Your objective – Output all of the data below without changing a word, and exclude the pictures.

(Document images with source code)
######

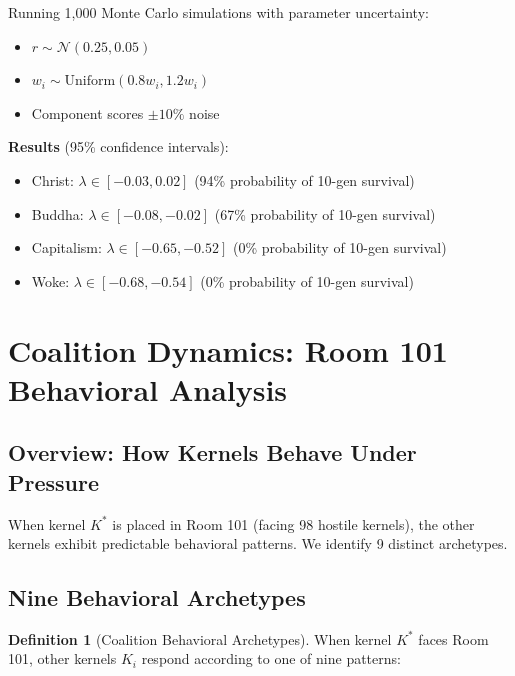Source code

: \documentclass[11pt,a4paper]{article}
\theoremstyle{definition}
\newtheorem{definition}[theorem]{Definition}
\theoremstyle{remark}
\begin{document}
Running 1,000 Monte Carlo simulations with parameter uncertainty:
\begin{itemize}
    \item $r \sim \mathcal{N}(0.25, 0.05)$
    \item $w_i \sim \text{Uniform}(0.8w_i, 1.2w_i)$
    \item Component scores $\pm 10\%$ noise
\end{itemize}

\textbf{Results} (95\% confidence intervals):
\begin{itemize}
    \item Christ: $\lambda \in [-0.03, 0.02]$ (94\% probability of 10-gen survival)
    \item Buddha: $\lambda \in [-0.08, -0.02]$ (67\% probability of 10-gen survival)
    \item Capitalism: $\lambda \in [-0.65, -0.52]$ (0\% probability of 10-gen survival)
    \item Woke: $\lambda \in [-0.68, -0.54]$ (0\% probability of 10-gen survival)
\end{itemize}

\newpage

\section{Coalition Dynamics: Room 101 Behavioral Analysis}

\subsection{Overview: How Kernels Behave Under Pressure}

When kernel $K^*$ is placed in Room 101 (facing 98 hostile kernels), the other kernels exhibit predictable behavioral patterns. We identify 9 distinct archetypes.

\subsection{Nine Behavioral Archetypes}

\begin{definition}[Coalition Behavioral Archetypes]
\label{def:archetypes}
When kernel $K^*$ faces Room 101, other kernels $K_i$ respond according to one of nine patterns:
\end{definition}
\end{document}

######

Exercise result –
Source code

: \documentclass[11pt,a4paper]{article}
\theoremstyle{definition}
\newtheorem{definition}[theorem]{Definition}
\theoremstyle{remark}
\begin{document}
Running 1,000 Monte Carlo simulations with parameter uncertainty:
\begin{itemize}
    \item $r \sim \mathcal{N}(0.25, 0.05)$
    \item $w_i \sim \text{Uniform}(0.8w_i, 1.2w_i)$
    \item Component scores $\pm 10\%$ noise
\end{itemize}

\textbf{Results} (95\% confidence intervals):
\begin{itemize}
    \item Christ: $\lambda \in [-0.03, 0.02]$ (94\% probability of 10-gen survival)
    \item Buddha: $\lambda \in [-0.08, -0.02]$ (67\% probability of 10-gen survival)
    \item Capitalism: $\lambda \in [-0.65, -0.52]$ (0\% probability of 10-gen survival)
    \item Woke: $\lambda \in [-0.68, -0.54]$ (0\% probability of 10-gen survival)
\end{itemize}

\newpage

\section{Coalition Dynamics: Room 101 Behavioral Analysis}

\subsection{Overview: How Kernels Behave Under Pressure}

When kernel $K^*$ is placed in Room 101 (facing 98 hostile kernels), the other kernels exhibit predictable behavioral patterns. We identify 9 distinct archetypes.

\subsection{Nine Behavioral Archetypes}

\begin{definition}[Coalition Behavioral Archetypes]
\label{def:archetypes}
When kernel $K^*$ faces Room 101, other kernels $K_i$ respond according to one of nine patterns:
\end{definition}
\end{document}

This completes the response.